- [Task]
Below are lines of data, and only some are wanted. Please repeat exactly those from the line that has "Buffalo Bills (7-3)" through the line that has "Los Angeles Chargers".

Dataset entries
⟨
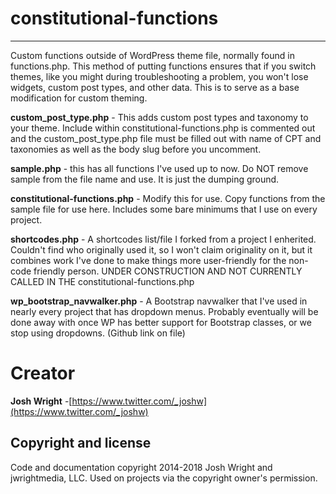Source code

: # constitutional-functions
---

Custom functions outside of WordPress theme file, normally found in functions.php. This method of putting functions ensures that if you switch themes, like you might during troubleshooting a problem, you won't lose widgets, custom post types, and other data. This is to serve as a base modification for custom theming.

**custom_post_type.php** - This adds custom post types and taxonomy to your theme. Include within constitutional-functions.php is commented out and the custom_post_type.php file must be filled out with name of CPT and taxonomies as well as the body slug before you uncomment.

**sample.php** - this has all functions I've used up to now. Do NOT remove sample from the file name and use. It is just the dumping ground. 

**constitutional-functions.php** - Modify this for use. Copy functions from the sample file for use here. Includes some bare minimums that I use on every project.

**shortcodes.php** - A shortcodes list/file I forked from a project I enherited. Couldn't find who originally used it, so I won't claim originality on it, but it combines work I've done to make things more user-friendly for the non-code friendly person. UNDER CONSTRUCTION AND NOT CURRENTLY CALLED IN THE constitutional-functions.php

**wp_bootstrap_navwalker.php** - A Bootstrap navwalker that I've used in nearly every project that has dropdown menus. Probably eventually will be done away with once WP has better support for Bootstrap classes, or we stop using dropdowns. (Github link on file)

# Creator

**Josh Wright**
-[https://www.twitter.com/_joshw](https://www.twitter.com/_joshw)

## Copyright and license

Code and documentation copyright 2014-2018 Josh Wright and jwrightmedia, LLC. Used on projects via the copyright owner's permission.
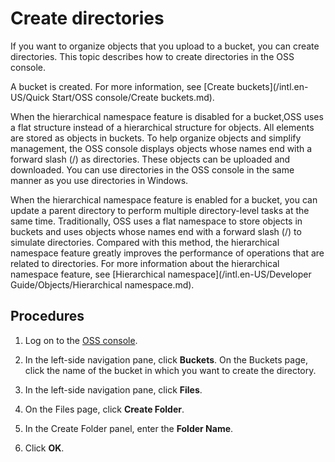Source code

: # Create directories

If you want to organize objects that you upload to a bucket, you can create directories. This topic describes how to create directories in the OSS console.

A bucket is created. For more information, see [Create buckets](/intl.en-US/Quick Start/OSS console/Create buckets.md).

When the hierarchical namespace feature is disabled for a bucket,OSS uses a flat structure instead of a hierarchical structure for objects. All elements are stored as objects in buckets. To help organize objects and simplify management, the OSS console displays objects whose names end with a forward slash \(/\) as directories. These objects can be uploaded and downloaded. You can use directories in the OSS console in the same manner as you use directories in Windows.

When the hierarchical namespace feature is enabled for a bucket, you can update a parent directory to perform multiple directory-level tasks at the same time. Traditionally, OSS uses a flat namespace to store objects in buckets and uses objects whose names end with a forward slash \(/\) to simulate directories. Compared with this method, the hierarchical namespace feature greatly improves the performance of operations that are related to directories. For more information about the hierarchical namespace feature, see [Hierarchical namespace](/intl.en-US/Developer Guide/Objects/Hierarchical namespace.md).

## Procedures

1.  Log on to the [OSS console](https://oss.console.aliyun.com/).

2.  In the left-side navigation pane, click **Buckets**. On the Buckets page, click the name of the bucket in which you want to create the directory.

3.  In the left-side navigation pane, click **Files**.

4.  On the Files page, click **Create Folder**.

5.  In the Create Folder panel, enter the **Folder Name**.

6.  Click **OK**.


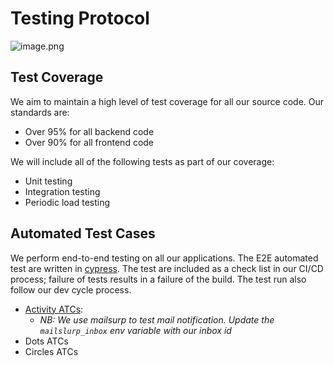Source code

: # Testing Protocol

![image.png](https://storage.googleapis.com/slite-api-files-production/files/464978cc-fcfe-42a9-81c7-31f435bc8d4d/image.png)

## Test Coverage

We aim to maintain a high level of test coverage for all our source code. Our standards are:

<!-- Explain aimed percentage -->
* Over 95% for all backend code
* Over 90% for all frontend code

We will include all of the following tests as part of our coverage:

* Unit testing
* Integration testing
* Periodic load testing

## Automated Test Cases

We perform end-to-end testing on all our applications. The E2E automated test are written in [cypress](https://www.cypress.io/). The test are included as a check list in our CI/CD process; failure of tests results in a failure of the build. The test run also follow our dev cycle process.

* [Activity ATCs](https://github.com/hikaya-io/cypress-tests-activity):
  * _NB: We use mailsurp to test mail notification. Update the `mailslurp_inbox` env variable with our inbox id_
* Dots ATCs
* Circles ATCs
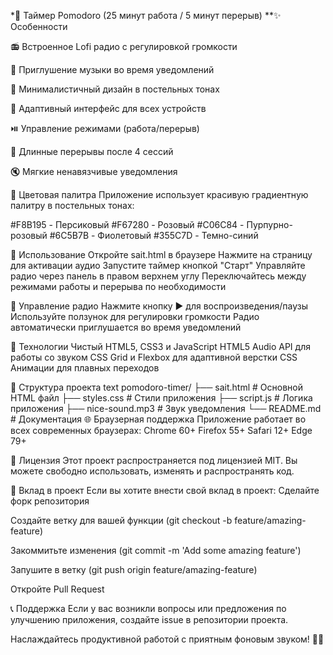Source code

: *🍅 Таймер Pomodoro (25 минут работа / 5 минут перерыв)
**✨ Особенности

📻 Встроенное Lofi радио с регулировкой громкости

🎵 Приглушение музыки во время уведомлений

🎨 Минималистичный дизайн в постельных тонах

📱 Адаптивный интерфейс для всех устройств

⏯️ Управление режимами (работа/перерыв)

🔄 Длинные перерывы после 4 сессий

🔇 Мягкие ненавязчивые уведомления

🎨 Цветовая палитра
Приложение использует красивую градиентную палитру в постельных тонах:

#F8B195 - Персиковый
#F67280 - Розовый
#C06C84 - Пурпурно-розовый
#6C5B7B - Фиолетовый
#355C7D - Темно-синий

🚀 Использование
Откройте sait.html в браузере
Нажмите на страницу для активации аудио
Запустите таймер кнопкой "Старт"
Управляйте радио через панель в правом верхнем углу
Переключайтесь между режимами работы и перерыва по необходимости

🎵 Управление радио
Нажмите кнопку ▶ для воспроизведения/паузы
Используйте ползунок для регулировки громкости
Радио автоматически приглушается во время уведомлений

🔧 Технологии
Чистый HTML5, CSS3 и JavaScript
HTML5 Audio API для работы со звуком
CSS Grid и Flexbox для адаптивной верстки
CSS Анимации для плавных переходов

📁 Структура проекта
text
pomodoro-timer/
├── sait.html          # Основной HTML файл
├── styles.css          # Стили приложения
├── script.js           # Логика приложения
├── nice-sound.mp3      # Звук уведомления
└── README.md           # Документация
🌐 Браузерная поддержка
Приложение работает во всех современных браузерах:
Chrome 60+
Firefox 55+
Safari 12+
Edge 79+

📝 Лицензия
Этот проект распространяется под лицензией MIT. Вы можете свободно использовать, изменять и распространять код.

🤝 Вклад в проект
Если вы хотите внести свой вклад в проект:
Сделайте форк репозитория

Создайте ветку для вашей функции (git checkout -b feature/amazing-feature)

Закоммитьте изменения (git commit -m 'Add some amazing feature')

Запушите в ветку (git push origin feature/amazing-feature)

Откройте Pull Request

📞 Поддержка
Если у вас возникли вопросы или предложения по улучшению приложения, создайте issue в репозитории проекта.

Наслаждайтесь продуктивной работой с приятным фоновым звуком! 🍅🎵
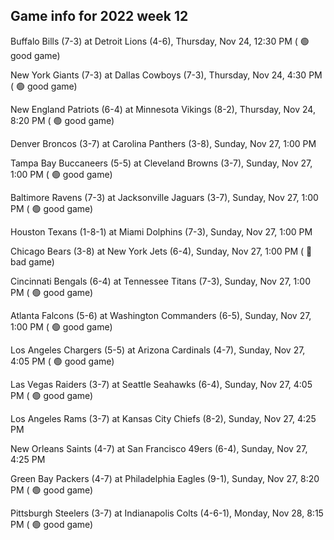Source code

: ## Game info for 2022 week 12
Buffalo Bills (7-3) at Detroit Lions (4-6), Thursday, Nov 24, 12:30 PM (	:green_circle: good game)



New York Giants (7-3) at Dallas Cowboys (7-3), Thursday, Nov 24, 4:30 PM (	:green_circle: good game)



New England Patriots (6-4) at Minnesota Vikings (8-2), Thursday, Nov 24, 8:20 PM (	:green_circle: good game)



Denver Broncos (3-7) at Carolina Panthers (3-8), Sunday, Nov 27, 1:00 PM

Tampa Bay Buccaneers (5-5) at Cleveland Browns (3-7), Sunday, Nov 27, 1:00 PM (	:green_circle: good game)

Baltimore Ravens (7-3) at Jacksonville Jaguars (3-7), Sunday, Nov 27, 1:00 PM (	:green_circle: good game)

Houston Texans (1-8-1) at Miami Dolphins (7-3), Sunday, Nov 27, 1:00 PM

Chicago Bears (3-8) at New York Jets (6-4), Sunday, Nov 27, 1:00 PM (	:red_circle: bad game)

Cincinnati Bengals (6-4) at Tennessee Titans (7-3), Sunday, Nov 27, 1:00 PM (	:green_circle: good game)

Atlanta Falcons (5-6) at Washington Commanders (6-5), Sunday, Nov 27, 1:00 PM (	:green_circle: good game)



Los Angeles Chargers (5-5) at Arizona Cardinals (4-7), Sunday, Nov 27, 4:05 PM (	:green_circle: good game)

Las Vegas Raiders (3-7) at Seattle Seahawks (6-4), Sunday, Nov 27, 4:05 PM (	:green_circle: good game)

Los Angeles Rams (3-7) at Kansas City Chiefs (8-2), Sunday, Nov 27, 4:25 PM

New Orleans Saints (4-7) at San Francisco 49ers (6-4), Sunday, Nov 27, 4:25 PM



Green Bay Packers (4-7) at Philadelphia Eagles (9-1), Sunday, Nov 27, 8:20 PM (	:green_circle: good game)



Pittsburgh Steelers (3-7) at Indianapolis Colts (4-6-1), Monday, Nov 28, 8:15 PM (	:green_circle: good game)

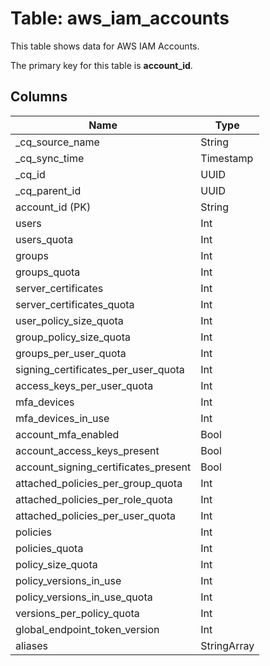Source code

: # Table: aws_iam_accounts

This table shows data for AWS IAM Accounts.

The primary key for this table is **account_id**.

## Columns

| Name          | Type          |
| ------------- | ------------- |
|_cq_source_name|String|
|_cq_sync_time|Timestamp|
|_cq_id|UUID|
|_cq_parent_id|UUID|
|account_id (PK)|String|
|users|Int|
|users_quota|Int|
|groups|Int|
|groups_quota|Int|
|server_certificates|Int|
|server_certificates_quota|Int|
|user_policy_size_quota|Int|
|group_policy_size_quota|Int|
|groups_per_user_quota|Int|
|signing_certificates_per_user_quota|Int|
|access_keys_per_user_quota|Int|
|mfa_devices|Int|
|mfa_devices_in_use|Int|
|account_mfa_enabled|Bool|
|account_access_keys_present|Bool|
|account_signing_certificates_present|Bool|
|attached_policies_per_group_quota|Int|
|attached_policies_per_role_quota|Int|
|attached_policies_per_user_quota|Int|
|policies|Int|
|policies_quota|Int|
|policy_size_quota|Int|
|policy_versions_in_use|Int|
|policy_versions_in_use_quota|Int|
|versions_per_policy_quota|Int|
|global_endpoint_token_version|Int|
|aliases|StringArray|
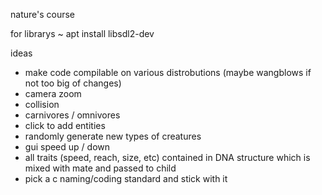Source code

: nature's course

for librarys ~
apt install libsdl2-dev

ideas
- make code compilable on various distrobutions (maybe wangblows if not too big of changes)
- camera zoom
- collision
- carnivores / omnivores
- click to add entities
- randomly generate new types of creatures
- gui speed up / down
- all traits (speed, reach, size, etc) contained in DNA structure which is mixed with mate and passed to child
- pick a c naming/coding standard and stick with it
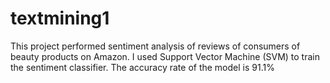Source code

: # textmining1
This project performed sentiment analysis of reviews of consumers of beauty products on Amazon. I used Support Vector Machine (SVM) to train the sentiment classifier. 
The accuracy rate of the model is 91.1%
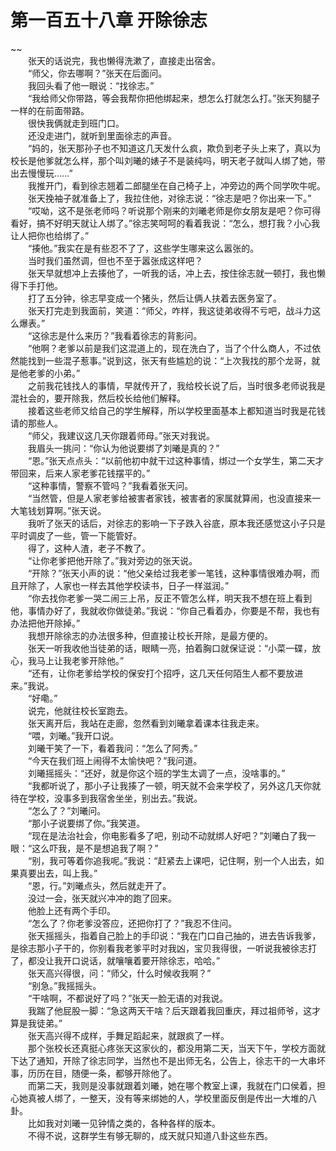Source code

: # 第一百五十八章 开除徐志

~~
            <br>　　张天的话说完，我也懒得洗漱了，直接走出宿舍。<br>　　“师父，你去哪啊？”张天在后面问。<br>　　我回头看了他一眼说：“找徐志。”<br>　　“我给师父你带路，等会我帮你把他绑起来，想怎么打就怎么打。”张天狗腿子一样的在前面带路。<br>　　很快我俩就走到班门口。<br>　　还没走进门，就听到里面徐志的声音。<br>　　“妈的，张天那孙子也不知道这几天发什么疯，欺负到老子头上来了，真以为校长是他爹就怎么样，那个叫刘曦的婊子不是装纯吗，明天老子就叫人绑了她，带出去慢慢玩……”<br>　　我推开门，看到徐志翘着二郎腿坐在自己椅子上，冲旁边的两个同学吹牛呢。<br>　　张天挽袖子就准备上了，我拉住他，对徐志说：“徐志是吧？你出来一下。”<br>　　“哎呦，这不是张老师吗？听说那个刚来的刘曦老师是你女朋友是吧？你可得看好，搞不好明天就让人绑了。”徐志笑呵呵的看着我说：“怎么，想打我？小心我让人把你也给绑了。”<br>　　“揍他。”我实在是有些忍不了了，这些学生哪来这么嚣张的。<br>　　当时我们虽然调，但也不至于嚣张成这样吧？<br>　　张天早就想冲上去揍他了，一听我的话，冲上去，按住徐志就一顿打，我也懒得下手打他。<br>　　打了五分钟，徐志早变成一个猪头，然后让俩人扶着去医务室了。<br>　　张天打完走到我面前，笑道：“师父，咋样，我这徒弟收得不亏吧，战斗力这么爆表。”<br>　　“这徐志是什么来历？”我看着徐志的背影问。<br>　　“他啊？老爹以前是我们这混道上的，现在洗白了，当了个什么商人，不过依然能找到一些混子惹事。”说到这，张天有些尴尬的说：“上次我找的那个龙哥，就是他老爹的小弟。”<br>　　之前我花钱找人的事情，早就传开了，我给校长说了后，当时很多老师说我是混社会的，要开除我，然后校长给他们解释。<br>　　接着这些老师又给自己的学生解释，所以学校里面基本上都知道当时我是花钱请的那些人。<br>　　“师父，我建议这几天你跟着师母。”张天对我说。<br>　　我眉头一挑问：“你认为他说要绑了刘曦是真的？”<br>　　“恩。”张天点点头：“以前他初中就干过这种事情，绑过一个女学生，第二天才带回来，后来人家老爹花钱摆平的。”<br>　　“这种事情，警察不管吗？”我看着张天问。<br>　　“当然管，但是人家老爹给被害者家钱，被害者的家属就算闹，也没直接来一大笔钱划算啊。”张天说。<br>　　我听了张天的话后，对徐志的影响一下子跌入谷底，原本我还感觉这小子只是平时调皮了一些，管一下能管好。<br>　　得了，这种人渣，老子不教了。<br>　　“让你老爹把他开除了。”我对旁边的张天说。<br>　　“开除？”张天小声的说：“他父亲给过我老爹一笔钱，这种事情很难办啊，而且开除了，人家也一样去其他学校读书，日子一样滋润。”<br>　　“你去找你老爹一哭二闹三上吊，反正不管怎么样，明天我不想在班上看到他，事情办好了，我就收你做徒弟。”我说：“你自己看着办，你要是不帮，我也有办法把他开除掉。”<br>　　我想开除徐志的办法很多种，但直接让校长开除，是最方便的。<br>　　张天一听我收他当徒弟的话，眼睛一亮，拍着胸口就保证说：“小菜一碟，放心，我马上让我老爹开除他。”<br>　　“还有，让你老爹给学校的保安打个招呼，这几天任何陌生人都不要放进来。”我说。<br>　　“好嘞。”<br>　　说完，他就往校长室跑去。<br>　　张天离开后，我站在走廊，忽然看到刘曦拿着课本往我走来。<br>　　“喂，刘曦。”我开口说。<br>　　刘曦干笑了一下，看着我问：“怎么了阿秀。”<br>　　“今天在我们班上闹得不太愉快吧？”我问道。<br>　　刘曦摇摇头：“还好，就是你这个班的学生太调了一点，没啥事的。”<br>　　“我都听说了，那小子让我揍了一顿，明天就不会来学校了，另外这几天你就待在学校，没事多到我宿舍坐坐，别出去。”我说。<br>　　“怎么了？”刘曦问。<br>　　“那小子说要绑了你。”我笑道。<br>　　“现在是法治社会，你电影看多了吧，别动不动就绑人好吧？”刘曦白了我一眼：“这么吓我，是不是想追我了啊？”<br>　　“别，我可等着你追我呢。”我说：“赶紧去上课吧，记住啊，别一个人出去，如果真要出去，叫上我。”<br>　　“恩，行。”刘曦点头，然后就走开了。<br>　　没过一会，张天就兴冲冲的跑了回来。<br>　　他脸上还有两个手印。<br>　　“怎么了？你老爹没答应，还把你打了？”我忍不住问。<br>　　张天摇摇头，指着自己脸上的手印说：“我在门口自己抽的，进去告诉我爹，是徐志那小子干的，你别看我老爹平时对我凶，宝贝我得很，一听说我被徐志打了，都没让我开口说话，就嚷嚷着要开除徐志，哈哈。”<br>　　张天高兴得很，问：“师父，什么时候收我啊？”<br>　　“别急。”我摇摇头。<br>　　“干啥啊，不都说好了吗？”张天一脸无语的对我说。<br>　　我踹了他屁股一脚：“急这两天干啥？后天跟着我回重庆，拜过祖师爷，这才算是我徒弟。”<br>　　张天高兴得不成样，手舞足蹈起来，就跟疯了一样。<br>　　那个张校长还真挺心疼张天这家伙的，都没用第二天，当天下午，学校方面就下达了通知，开除了徐志同学，当然也不是出师无名，公告上，徐志干的一大串坏事，历历在目，随便一条，都够开除他了。<br>　　而第二天，我则是没事就跟着刘曦，她在哪个教室上课，我就在门口侯着，担心她真被人绑了，一整天，没有等来绑她的人，学校里面反倒是传出一大堆的八卦。<br>　　比如我对刘曦一见钟情之类的，各种各样的版本。<br>　　不得不说，这群学生有够无聊的，成天就只知道八卦这些东西。<br>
⟩
- [Answer to the exercise]
Buffalo Bills (7-3) at Detroit Lions (4-6), Thursday, Nov 24, 12:30 PM (	:green_circle: good game)



New York Giants (7-3) at Dallas Cowboys (7-3), Thursday, Nov 24, 4:30 PM (	:green_circle: good game)



New England Patriots (6-4) at Minnesota Vikings (8-2), Thursday, Nov 24, 8:20 PM (	:green_circle: good game)



Denver Broncos (3-7) at Carolina Panthers (3-8), Sunday, Nov 27, 1:00 PM

Tampa Bay Buccaneers (5-5) at Cleveland Browns (3-7), Sunday, Nov 27, 1:00 PM (	:green_circle: good game)

Baltimore Ravens (7-3) at Jacksonville Jaguars (3-7), Sunday, Nov 27, 1:00 PM (	:green_circle: good game)

Houston Texans (1-8-1) at Miami Dolphins (7-3), Sunday, Nov 27, 1:00 PM

Chicago Bears (3-8) at New York Jets (6-4), Sunday, Nov 27, 1:00 PM (	:red_circle: bad game)

Cincinnati Bengals (6-4) at Tennessee Titans (7-3), Sunday, Nov 27, 1:00 PM (	:green_circle: good game)

Atlanta Falcons (5-6) at Washington Commanders (6-5), Sunday, Nov 27, 1:00 PM (	:green_circle: good game)



Los Angeles Chargers (5-5) at Arizona Cardinals (4-7), Sunday, Nov 27, 4:05 PM (	:green_circle: good game)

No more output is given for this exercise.